Each record should be copied exactly, and none of them omitted.

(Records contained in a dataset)

○ ○ ○

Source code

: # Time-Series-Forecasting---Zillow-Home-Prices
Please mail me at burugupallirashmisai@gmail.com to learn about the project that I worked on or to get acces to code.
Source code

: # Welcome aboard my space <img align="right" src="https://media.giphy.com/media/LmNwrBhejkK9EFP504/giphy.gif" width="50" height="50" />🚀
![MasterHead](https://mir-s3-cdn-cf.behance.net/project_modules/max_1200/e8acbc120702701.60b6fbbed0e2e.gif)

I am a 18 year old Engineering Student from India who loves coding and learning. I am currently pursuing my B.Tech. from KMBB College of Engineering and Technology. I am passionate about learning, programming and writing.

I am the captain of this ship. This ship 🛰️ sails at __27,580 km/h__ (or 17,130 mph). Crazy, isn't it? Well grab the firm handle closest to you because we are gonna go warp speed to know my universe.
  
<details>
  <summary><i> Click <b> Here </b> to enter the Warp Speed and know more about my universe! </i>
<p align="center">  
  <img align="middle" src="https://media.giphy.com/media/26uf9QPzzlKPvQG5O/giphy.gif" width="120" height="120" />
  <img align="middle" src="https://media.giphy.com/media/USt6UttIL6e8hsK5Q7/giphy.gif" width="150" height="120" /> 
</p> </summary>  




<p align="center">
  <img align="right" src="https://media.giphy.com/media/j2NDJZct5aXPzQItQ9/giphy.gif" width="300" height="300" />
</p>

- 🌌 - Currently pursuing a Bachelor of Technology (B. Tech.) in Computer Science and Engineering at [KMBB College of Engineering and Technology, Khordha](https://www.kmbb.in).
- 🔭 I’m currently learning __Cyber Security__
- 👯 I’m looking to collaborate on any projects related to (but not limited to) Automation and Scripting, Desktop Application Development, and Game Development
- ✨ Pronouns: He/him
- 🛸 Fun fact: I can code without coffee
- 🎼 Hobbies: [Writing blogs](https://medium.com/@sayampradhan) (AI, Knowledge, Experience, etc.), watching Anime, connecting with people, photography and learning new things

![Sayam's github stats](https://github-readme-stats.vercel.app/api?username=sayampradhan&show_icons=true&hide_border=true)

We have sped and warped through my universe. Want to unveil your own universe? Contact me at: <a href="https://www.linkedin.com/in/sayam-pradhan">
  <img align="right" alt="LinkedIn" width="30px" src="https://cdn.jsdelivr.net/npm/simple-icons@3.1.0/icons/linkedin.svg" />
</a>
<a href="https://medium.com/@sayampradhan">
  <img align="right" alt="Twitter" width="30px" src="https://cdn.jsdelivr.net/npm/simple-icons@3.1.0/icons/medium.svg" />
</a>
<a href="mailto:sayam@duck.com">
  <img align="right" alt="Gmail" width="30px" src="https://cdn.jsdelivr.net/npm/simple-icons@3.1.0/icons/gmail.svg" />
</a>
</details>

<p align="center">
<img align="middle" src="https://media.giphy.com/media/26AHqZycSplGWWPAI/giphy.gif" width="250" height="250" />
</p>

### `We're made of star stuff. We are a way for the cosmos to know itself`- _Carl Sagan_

○ ○ ○

PROBLEM SOLUTION:
Source code

: # Time-Series-Forecasting---Zillow-Home-Prices
Please mail me at burugupallirashmisai@gmail.com to learn about the project that I worked on or to get acces to code.
Source code

: # Welcome aboard my space <img align="right" src="https://media.giphy.com/media/LmNwrBhejkK9EFP504/giphy.gif" width="50" height="50" />🚀
![MasterHead](https://mir-s3-cdn-cf.behance.net/project_modules/max_1200/e8acbc120702701.60b6fbbed0e2e.gif)

I am a 18 year old Engineering Student from India who loves coding and learning. I am currently pursuing my B.Tech. from KMBB College of Engineering and Technology. I am passionate about learning, programming and writing.

I am the captain of this ship. This ship 🛰️ sails at __27,580 km/h__ (or 17,130 mph). Crazy, isn't it? Well grab the firm handle closest to you because we are gonna go warp speed to know my universe.
  
<details>
  <summary><i> Click <b> Here </b> to enter the Warp Speed and know more about my universe! </i>
<p align="center">  
  <img align="middle" src="https://media.giphy.com/media/26uf9QPzzlKPvQG5O/giphy.gif" width="120" height="120" />
  <img align="middle" src="https://media.giphy.com/media/USt6UttIL6e8hsK5Q7/giphy.gif" width="150" height="120" /> 
</p> </summary>  




<p align="center">
  <img align="right" src="https://media.giphy.com/media/j2NDJZct5aXPzQItQ9/giphy.gif" width="300" height="300" />
</p>

- 🌌 - Currently pursuing a Bachelor of Technology (B. Tech.) in Computer Science and Engineering at [KMBB College of Engineering and Technology, Khordha](https://www.kmbb.in).
- 🔭 I’m currently learning __Cyber Security__
- 👯 I’m looking to collaborate on any projects related to (but not limited to) Automation and Scripting, Desktop Application Development, and Game Development
- ✨ Pronouns: He/him
- 🛸 Fun fact: I can code without coffee
- 🎼 Hobbies: [Writing blogs](https://medium.com/@sayampradhan) (AI, Knowledge, Experience, etc.), watching Anime, connecting with people, photography and learning new things

![Sayam's github stats](https://github-readme-stats.vercel.app/api?username=sayampradhan&show_icons=true&hide_border=true)

We have sped and warped through my universe. Want to unveil your own universe? Contact me at: <a href="https://www.linkedin.com/in/sayam-pradhan">
  <img align="right" alt="LinkedIn" width="30px" src="https://cdn.jsdelivr.net/npm/simple-icons@3.1.0/icons/linkedin.svg" />
</a>
<a href="https://medium.com/@sayampradhan">
  <img align="right" alt="Twitter" width="30px" src="https://cdn.jsdelivr.net/npm/simple-icons@3.1.0/icons/medium.svg" />
</a>
<a href="mailto:sayam@duck.com">
  <img align="right" alt="Gmail" width="30px" src="https://cdn.jsdelivr.net/npm/simple-icons@3.1.0/icons/gmail.svg" />
</a>
</details>

<p align="center">
<img align="middle" src="https://media.giphy.com/media/26AHqZycSplGWWPAI/giphy.gif" width="250" height="250" />
</p>

### `We're made of star stuff. We are a way for the cosmos to know itself`- _Carl Sagan_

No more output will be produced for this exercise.